Are you satisfied now?

John Walsh, an educator for 20 years, is a free-lance writer in new York. "Today's kids are never satisfied," is a commonly heard statement. I remember when I was 10 years old and an adult said that to me. I believe there's a lot of truth in that remark, not only in regard to youth but with many people. And it's a good thing.

Would our ancestors have willingly left a foreign land and migrated to America if they were satisfied? The answer to that question for the great majority of Americans is no. They searched for something better.

Consider the frontier. Life war rugged and dangerous on the frontier, yet so many people chose to go west. There had to be some good reason to brave such hardships. It appears that there were many. People wanted farmland of their own. Some were looking for gold and silver. Lonely women went west in search of husbands. Whatever the reason, we must conclude that frontier people weren't satisfied.
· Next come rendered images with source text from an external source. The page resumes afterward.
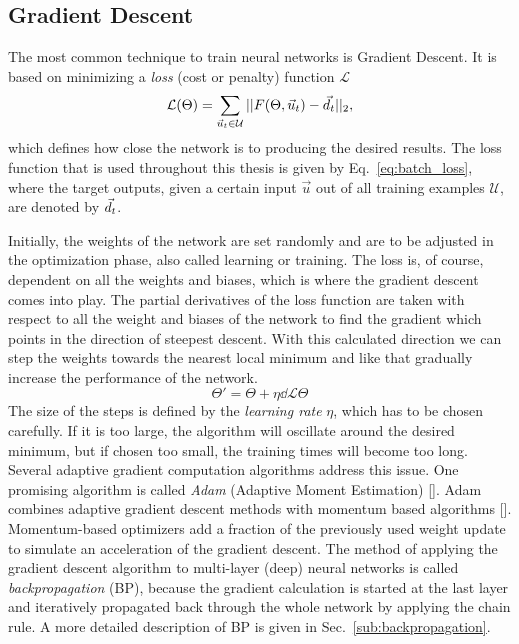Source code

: \subsection{Gradient Descent}
\label{sub:gradient_descent}

The most common technique to train neural networks is Gradient Descent.
It is based on minimizing a \emph{loss} (cost or penalty) function $\mathcal{L}$
\begin{equation}
  \label{eq:batch_loss}
  \mathcal{L}(\Theta) = \sum_{\vec{u}_t \in \mathcal{U}} 
                        ||F(\Theta, \vec{u}_t) - \vec{d}_t||_2,
\end{equation}
which defines how close the network is to producing the
desired results.  The loss function that is used throughout this thesis is
given by Eq.~\ref{eq:batch_loss}, where the target outputs, given a certain
input $\vec{u}$ out of all training examples $\mathcal{U}$, are denoted by
$\vec{d}_t$.  

Initially, the weights of the network are set randomly and are to be adjusted
in the optimization phase, also called learning or training.  The loss is, of
course, dependent on all the weights and biases, which is where the gradient
descent comes into play.  The partial derivatives of the loss function are
taken with respect to all the weight and biases of the network to find the
gradient which points in the direction of steepest descent.  With this
calculated direction we can step the weights towards the nearest local minimum
and like that gradually increase the performance of the network.
\begin{equation}
  \label{eq:gradient_descent}
  \Theta' = \Theta + \eta \dd{\mathcal{L}}{\Theta}
\end{equation}
The size of the steps is defined by the \emph{learning rate} $\eta$, which has
to be chosen carefully.  If it is too large, the algorithm will oscillate
around the desired minimum, but if chosen too small, the training times will
become too long.  Several adaptive gradient computation algorithms address this
issue. One promising algorithm is called \emph{Adam} (Adaptive Moment
Estimation) [\cite{ADAM}]. Adam combines adaptive gradient descent methods with
momentum based algorithms [\cite{ADAM}]. Momentum-based optimizers add a fraction
of the previously used weight update to simulate an acceleration of the
gradient descent.  The method of applying the gradient descent algorithm to
multi-layer (deep) neural networks is called \emph{backpropagation} (BP),
because the gradient calculation is started at the last layer and iteratively
propagated back through the whole network by applying the chain rule. A more
detailed description of BP is given in Sec.~\ref{sub:backpropagation}.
They sought something better to the West.

All inventions can be attributed to the same human trait of dissatisfaction. When the first inhabitant of a cave donned fur skins, it was done because the weather was cold and uncomfortable. That dissatisfied innovator probably noticed that large fur-clad animals were warmer than he was.

Time moved on with the great majority of people still stuck in the mire of tradition. Change was shunned, looked upon with suspicion and often hostility by most people.

A few dissatisfied individuals continued their ways and the sailboat was invented. Eventually a man invented the steamboat, "Fulton's Folly." Here we have a real troublemaker.

We admire the great inventors and thinkers of the past today. If we look back at the way they were treated during the age when they lived, many of us would be in for a surprise. People ridiculed Fulton and his boat, powered by a steam engine. They were used to sailboats. Did people ridicule the inventor of the sailboat because they were used to row-boats? I imagine they did.

There is considerable pressure placed upon people to be satisfied with what they have, to accept -- and not to strike out for unknown horizons, to question, to risk, to explore. It's a good thing that a certain percentage of mankind is dissatisfied.